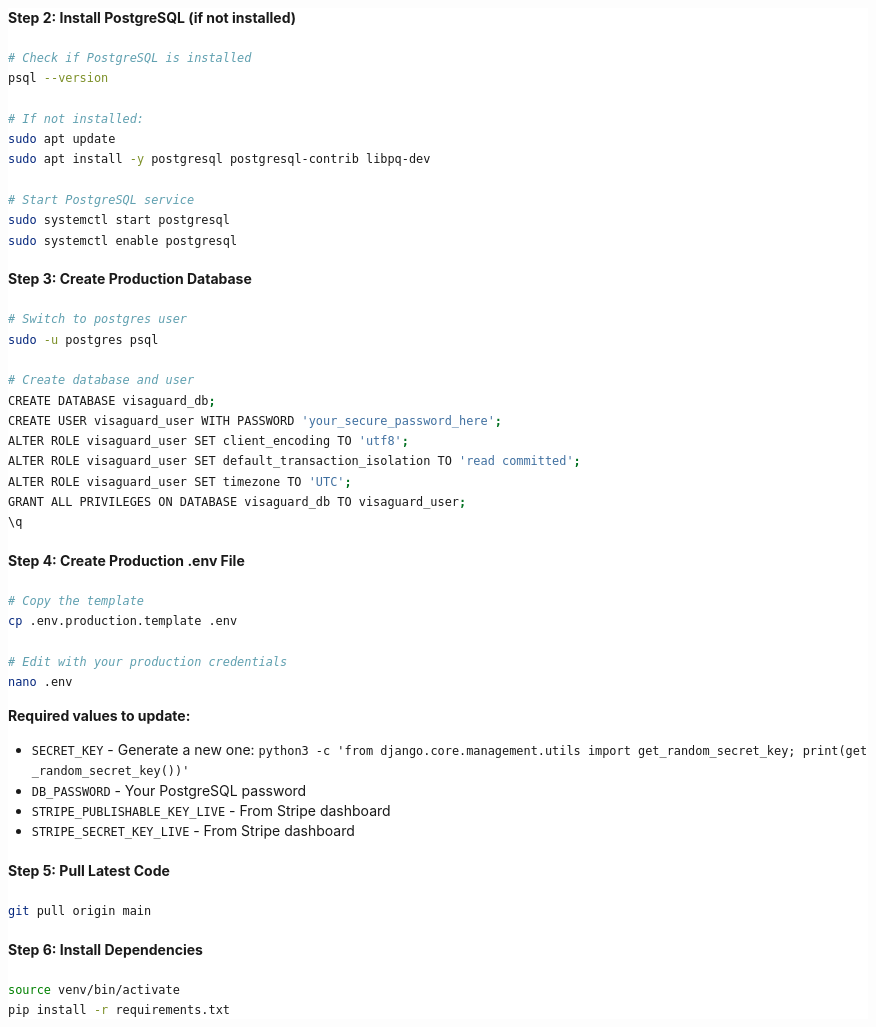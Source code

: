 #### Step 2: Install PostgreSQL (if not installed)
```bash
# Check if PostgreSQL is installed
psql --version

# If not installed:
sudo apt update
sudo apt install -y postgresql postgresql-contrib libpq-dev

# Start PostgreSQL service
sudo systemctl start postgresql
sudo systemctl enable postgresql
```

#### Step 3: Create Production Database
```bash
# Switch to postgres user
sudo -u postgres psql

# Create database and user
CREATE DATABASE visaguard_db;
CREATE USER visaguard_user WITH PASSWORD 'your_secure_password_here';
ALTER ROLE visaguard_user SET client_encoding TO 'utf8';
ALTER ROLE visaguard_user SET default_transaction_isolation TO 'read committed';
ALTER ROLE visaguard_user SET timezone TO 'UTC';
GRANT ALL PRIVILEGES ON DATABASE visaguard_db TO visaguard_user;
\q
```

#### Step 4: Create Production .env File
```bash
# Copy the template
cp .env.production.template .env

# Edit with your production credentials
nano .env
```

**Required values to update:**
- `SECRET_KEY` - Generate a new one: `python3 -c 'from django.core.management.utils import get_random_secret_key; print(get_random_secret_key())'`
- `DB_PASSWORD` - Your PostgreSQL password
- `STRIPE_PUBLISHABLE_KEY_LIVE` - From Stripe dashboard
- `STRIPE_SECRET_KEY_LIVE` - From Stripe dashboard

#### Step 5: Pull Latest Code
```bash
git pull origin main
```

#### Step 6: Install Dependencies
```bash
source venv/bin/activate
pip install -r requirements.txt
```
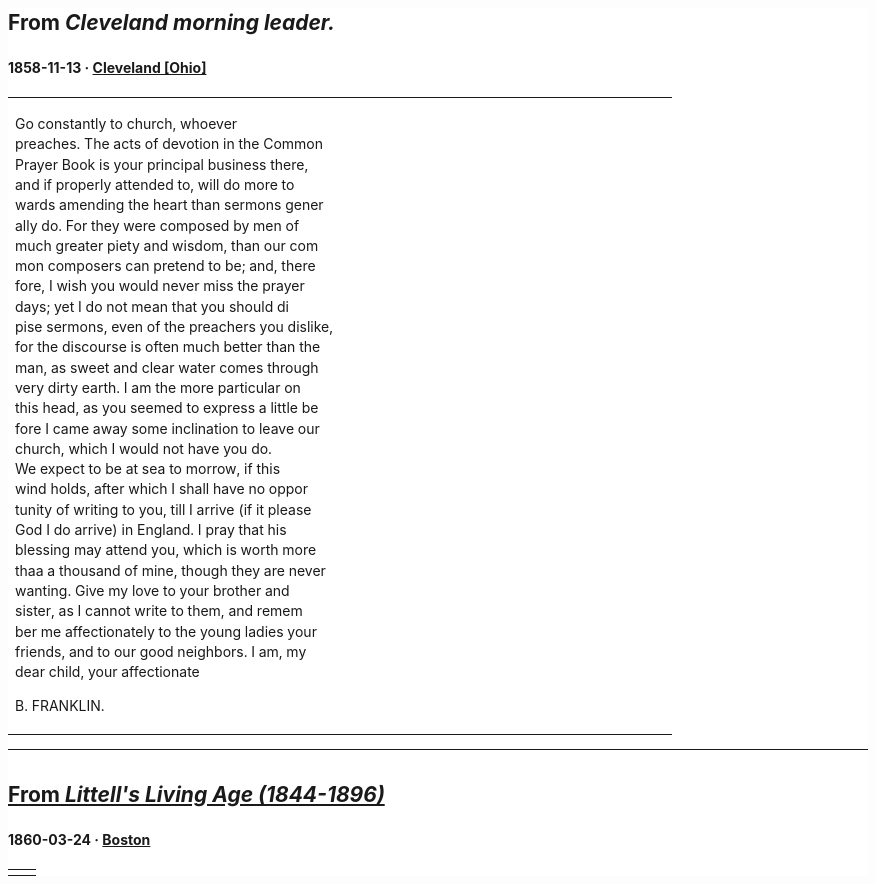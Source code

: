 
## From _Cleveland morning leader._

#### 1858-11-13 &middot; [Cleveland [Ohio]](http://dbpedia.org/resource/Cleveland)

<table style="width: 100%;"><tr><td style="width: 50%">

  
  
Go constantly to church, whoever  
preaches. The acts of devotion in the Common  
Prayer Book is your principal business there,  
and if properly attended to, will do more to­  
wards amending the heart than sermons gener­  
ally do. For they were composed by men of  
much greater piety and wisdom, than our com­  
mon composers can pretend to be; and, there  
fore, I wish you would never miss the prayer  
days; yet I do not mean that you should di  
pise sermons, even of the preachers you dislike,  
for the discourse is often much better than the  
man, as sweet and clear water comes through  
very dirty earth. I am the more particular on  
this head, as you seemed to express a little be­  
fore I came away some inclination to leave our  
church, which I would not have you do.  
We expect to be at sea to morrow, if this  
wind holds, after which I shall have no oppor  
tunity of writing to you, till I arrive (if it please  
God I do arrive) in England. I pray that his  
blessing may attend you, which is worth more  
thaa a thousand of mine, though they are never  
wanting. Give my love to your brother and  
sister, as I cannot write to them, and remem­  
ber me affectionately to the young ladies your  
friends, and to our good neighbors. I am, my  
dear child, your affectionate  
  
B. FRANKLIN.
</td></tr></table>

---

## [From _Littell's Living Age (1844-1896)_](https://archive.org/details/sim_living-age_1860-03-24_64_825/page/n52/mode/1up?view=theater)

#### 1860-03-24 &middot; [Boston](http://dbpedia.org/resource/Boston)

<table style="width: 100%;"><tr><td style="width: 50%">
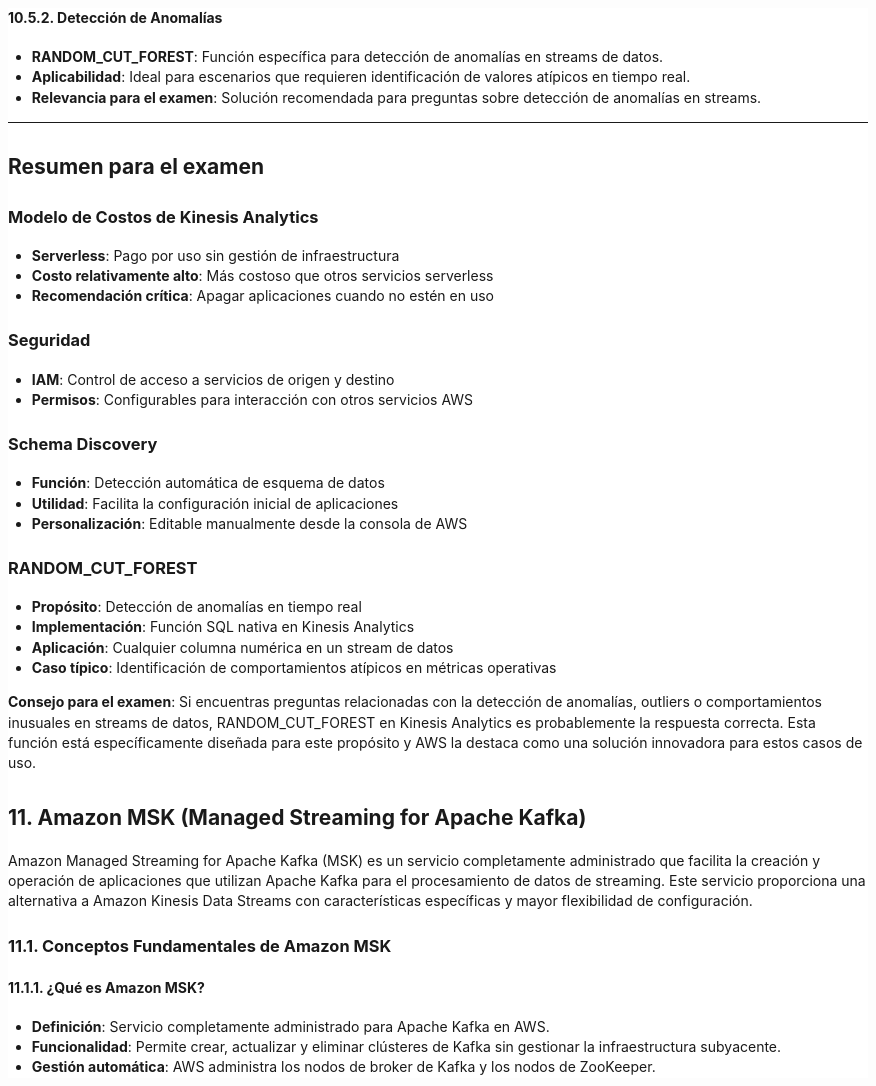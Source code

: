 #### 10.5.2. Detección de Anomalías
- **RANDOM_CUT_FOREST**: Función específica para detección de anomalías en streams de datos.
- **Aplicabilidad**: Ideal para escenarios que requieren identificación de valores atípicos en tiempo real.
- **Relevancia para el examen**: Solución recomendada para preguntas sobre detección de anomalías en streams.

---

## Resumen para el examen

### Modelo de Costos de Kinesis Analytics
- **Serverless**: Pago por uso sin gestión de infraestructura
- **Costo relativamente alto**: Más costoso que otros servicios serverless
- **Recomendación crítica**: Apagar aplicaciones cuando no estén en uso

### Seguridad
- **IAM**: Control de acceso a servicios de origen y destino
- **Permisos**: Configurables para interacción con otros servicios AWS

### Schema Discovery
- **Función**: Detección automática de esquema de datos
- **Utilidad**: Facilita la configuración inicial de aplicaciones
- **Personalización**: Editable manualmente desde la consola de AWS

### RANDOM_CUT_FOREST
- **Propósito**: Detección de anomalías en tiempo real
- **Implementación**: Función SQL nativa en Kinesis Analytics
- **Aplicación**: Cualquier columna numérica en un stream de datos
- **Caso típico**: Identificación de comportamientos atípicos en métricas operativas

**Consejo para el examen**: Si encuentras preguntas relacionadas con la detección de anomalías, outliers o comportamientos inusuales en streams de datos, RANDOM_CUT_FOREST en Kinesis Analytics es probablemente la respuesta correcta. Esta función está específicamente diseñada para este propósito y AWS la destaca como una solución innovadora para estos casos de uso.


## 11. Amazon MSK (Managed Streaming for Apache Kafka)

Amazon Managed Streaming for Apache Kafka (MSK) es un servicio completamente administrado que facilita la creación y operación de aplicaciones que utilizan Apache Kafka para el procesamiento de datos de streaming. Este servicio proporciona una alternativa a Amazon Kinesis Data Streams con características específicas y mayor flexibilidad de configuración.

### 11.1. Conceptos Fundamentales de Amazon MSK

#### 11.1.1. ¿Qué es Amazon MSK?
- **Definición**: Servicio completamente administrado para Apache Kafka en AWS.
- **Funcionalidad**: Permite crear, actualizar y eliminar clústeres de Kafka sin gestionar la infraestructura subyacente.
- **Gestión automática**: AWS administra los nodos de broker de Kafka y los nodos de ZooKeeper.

_Work to be completed_
Pull out every line in the data above that has the word "which".

_Result of this task_
church, which I would not have you do.  
wind holds, after which I shall have no oppor  
blessing may attend you, which is worth more  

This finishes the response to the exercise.